▶ **What the task asks**
The data below is to be written out exactly, with no pictures.

☆ ☆ ☆ ☆ ☆

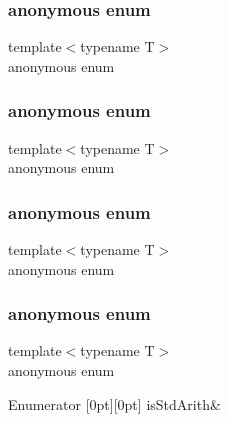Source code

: \mbox{\label{classUtil_1_1TypeTraits_afc149b944bb7e7a0af2b4e1a36f11b8c}} 
\subsubsection{\texorpdfstring{anonymous enum}{anonymous enum}}
{\footnotesize\ttfamily template$<$typename T$>$ \\
anonymous enum}

\mbox{\label{classUtil_1_1TypeTraits_a1710cebabd1aa98a60f7695ed20ac1e3}} 
\subsubsection{\texorpdfstring{anonymous enum}{anonymous enum}}
{\footnotesize\ttfamily template$<$typename T$>$ \\
anonymous enum}

\mbox{\label{classUtil_1_1TypeTraits_ad11eac08964b11f7e285c09d22a1168a}} 
\subsubsection{\texorpdfstring{anonymous enum}{anonymous enum}}
{\footnotesize\ttfamily template$<$typename T$>$ \\
anonymous enum}

\mbox{\label{classUtil_1_1TypeTraits_a1cfd1423cce5a0b762ee8f5c9c2f004e}} 
\subsubsection{\texorpdfstring{anonymous enum}{anonymous enum}}
{\footnotesize\ttfamily template$<$typename T$>$ \\
anonymous enum}

\begin{DoxyEnumFields}{Enumerator}
[0pt][0pt]{}\mbox{\label{classUtil_1_1TypeTraits_a1cfd1423cce5a0b762ee8f5c9c2f004ea3017f19abc6084d7e144891aaf5adb0f}} 
is\+Std\+Arith&\\
\hline

\end{DoxyEnumFields}
\mbox{\label{classUtil_1_1TypeTraits_ad2a782274bd24165717b068f49fd6851}}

☆ ☆ ☆ ☆ ☆

▶ **Written reply**
Source code

: \mbox{\label{classUtil_1_1TypeTraits_afc149b944bb7e7a0af2b4e1a36f11b8c}} 
\subsubsection{\texorpdfstring{anonymous enum}{anonymous enum}}
{\footnotesize\ttfamily template$<$typename T$>$ \\
anonymous enum}

\mbox{\label{classUtil_1_1TypeTraits_a1710cebabd1aa98a60f7695ed20ac1e3}} 
\subsubsection{\texorpdfstring{anonymous enum}{anonymous enum}}
{\footnotesize\ttfamily template$<$typename T$>$ \\
anonymous enum}

\mbox{\label{classUtil_1_1TypeTraits_ad11eac08964b11f7e285c09d22a1168a}} 
\subsubsection{\texorpdfstring{anonymous enum}{anonymous enum}}
{\footnotesize\ttfamily template$<$typename T$>$ \\
anonymous enum}

\mbox{\label{classUtil_1_1TypeTraits_a1cfd1423cce5a0b762ee8f5c9c2f004e}} 
\subsubsection{\texorpdfstring{anonymous enum}{anonymous enum}}
{\footnotesize\ttfamily template$<$typename T$>$ \\
anonymous enum}

\begin{DoxyEnumFields}{Enumerator}
[0pt][0pt]{}\mbox{\label{classUtil_1_1TypeTraits_a1cfd1423cce5a0b762ee8f5c9c2f004ea3017f19abc6084d7e144891aaf5adb0f}} 
is\+Std\+Arith&\\
\hline

\end{DoxyEnumFields}
\mbox{\label{classUtil_1_1TypeTraits_ad2a782274bd24165717b068f49fd6851}}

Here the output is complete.